PostgreSQL on Hadoop

Bridging the Divide with Distributed Foreign Tables

Apache Hadoop is an open-source framework that enables the construction of distributed, data-intensive applications running on clusters of commodity hardware. Building on a foundation initially composed of the MapReduce programming model and Hadoop Distributed Filesystem, in recent years Hadoop has expanded to include applications for data warehousing (Apache Hive), ETL (Apache Pig), and NoSQL column stores (Apache HBase). In this talk we describe recent work done at Citus Data that makes it possible to run a distributed version of PostgreSQL on top of Hadoop in a manner that combines the rich feature set and low-latency responsiveness of PostgreSQL with the scalability and performance characteristics of Hadoop.

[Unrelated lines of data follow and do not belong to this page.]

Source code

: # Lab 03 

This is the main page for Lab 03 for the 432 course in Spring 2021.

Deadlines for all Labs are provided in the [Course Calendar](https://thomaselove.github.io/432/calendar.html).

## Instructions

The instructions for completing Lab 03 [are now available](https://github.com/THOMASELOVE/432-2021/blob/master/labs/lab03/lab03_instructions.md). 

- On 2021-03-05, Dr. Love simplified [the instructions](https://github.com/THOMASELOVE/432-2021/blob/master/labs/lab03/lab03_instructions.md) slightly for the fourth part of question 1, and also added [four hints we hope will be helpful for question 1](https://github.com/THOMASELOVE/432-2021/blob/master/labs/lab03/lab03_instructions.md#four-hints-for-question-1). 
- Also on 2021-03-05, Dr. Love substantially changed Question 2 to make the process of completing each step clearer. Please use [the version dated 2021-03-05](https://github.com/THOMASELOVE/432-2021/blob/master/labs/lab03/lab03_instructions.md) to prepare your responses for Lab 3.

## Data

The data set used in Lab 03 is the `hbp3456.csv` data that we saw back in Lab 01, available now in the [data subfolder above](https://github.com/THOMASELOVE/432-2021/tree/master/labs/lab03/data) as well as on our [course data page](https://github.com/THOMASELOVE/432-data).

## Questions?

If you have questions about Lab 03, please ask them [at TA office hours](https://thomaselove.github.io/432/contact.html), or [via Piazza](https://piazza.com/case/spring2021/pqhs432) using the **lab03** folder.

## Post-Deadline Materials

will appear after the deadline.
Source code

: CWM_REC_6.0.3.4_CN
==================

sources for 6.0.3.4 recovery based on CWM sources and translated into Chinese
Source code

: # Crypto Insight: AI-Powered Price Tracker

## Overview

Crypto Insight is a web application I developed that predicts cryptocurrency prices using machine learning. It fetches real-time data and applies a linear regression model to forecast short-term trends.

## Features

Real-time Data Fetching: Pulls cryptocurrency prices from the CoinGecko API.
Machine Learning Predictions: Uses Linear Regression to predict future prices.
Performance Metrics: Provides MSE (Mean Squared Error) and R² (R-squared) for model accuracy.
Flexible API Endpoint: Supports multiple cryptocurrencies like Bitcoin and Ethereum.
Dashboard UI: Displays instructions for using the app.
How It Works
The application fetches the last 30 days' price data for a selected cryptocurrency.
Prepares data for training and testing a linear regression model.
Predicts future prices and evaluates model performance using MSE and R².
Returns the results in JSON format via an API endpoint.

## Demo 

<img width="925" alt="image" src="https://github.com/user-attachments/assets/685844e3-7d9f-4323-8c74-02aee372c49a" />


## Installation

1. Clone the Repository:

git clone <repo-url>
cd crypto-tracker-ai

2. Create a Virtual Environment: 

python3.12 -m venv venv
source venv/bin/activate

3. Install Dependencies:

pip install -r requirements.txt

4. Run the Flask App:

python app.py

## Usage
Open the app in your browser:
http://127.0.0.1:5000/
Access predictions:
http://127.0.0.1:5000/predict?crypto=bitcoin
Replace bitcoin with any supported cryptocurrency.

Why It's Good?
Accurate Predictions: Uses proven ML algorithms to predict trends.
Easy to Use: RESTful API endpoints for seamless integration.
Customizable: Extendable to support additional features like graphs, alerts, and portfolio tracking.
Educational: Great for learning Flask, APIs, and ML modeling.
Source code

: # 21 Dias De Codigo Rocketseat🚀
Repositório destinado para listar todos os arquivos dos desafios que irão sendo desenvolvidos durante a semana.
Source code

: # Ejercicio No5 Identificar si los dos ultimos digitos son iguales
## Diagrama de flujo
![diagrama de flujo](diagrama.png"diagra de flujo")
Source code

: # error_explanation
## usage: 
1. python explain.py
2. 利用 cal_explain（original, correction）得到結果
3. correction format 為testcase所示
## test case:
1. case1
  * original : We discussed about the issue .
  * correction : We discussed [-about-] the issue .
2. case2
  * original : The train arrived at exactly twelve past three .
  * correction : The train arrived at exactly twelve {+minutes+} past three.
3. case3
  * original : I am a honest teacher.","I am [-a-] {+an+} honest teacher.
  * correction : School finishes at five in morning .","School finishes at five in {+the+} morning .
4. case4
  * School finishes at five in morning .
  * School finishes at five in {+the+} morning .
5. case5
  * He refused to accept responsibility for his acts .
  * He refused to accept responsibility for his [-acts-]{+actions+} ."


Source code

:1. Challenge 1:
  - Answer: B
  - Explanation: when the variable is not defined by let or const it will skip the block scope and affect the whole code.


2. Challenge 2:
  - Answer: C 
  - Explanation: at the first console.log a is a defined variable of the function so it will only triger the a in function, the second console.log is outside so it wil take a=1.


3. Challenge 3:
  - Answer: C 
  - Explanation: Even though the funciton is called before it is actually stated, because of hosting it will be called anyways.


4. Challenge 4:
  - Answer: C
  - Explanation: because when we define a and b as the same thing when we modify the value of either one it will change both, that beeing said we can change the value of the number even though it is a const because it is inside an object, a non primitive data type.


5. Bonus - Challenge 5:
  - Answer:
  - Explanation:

This talk will begin with a high level overview of Hadoop that focuses on its distributed storage layer and block-based replication model. Next we will look at the data model of the Apache Hive data warehousing system and explain how it enables features such as schema-on-read, support for semi-structured data, and pluggable storage formats. Finally, we will describe how we leveraged these ideas and Foreign Data Wrappers to build a distributed version of PostgreSQL. This version runs natively on Hadoop clusters and seamlessly integrates with other components in the Hadoop ecosystem.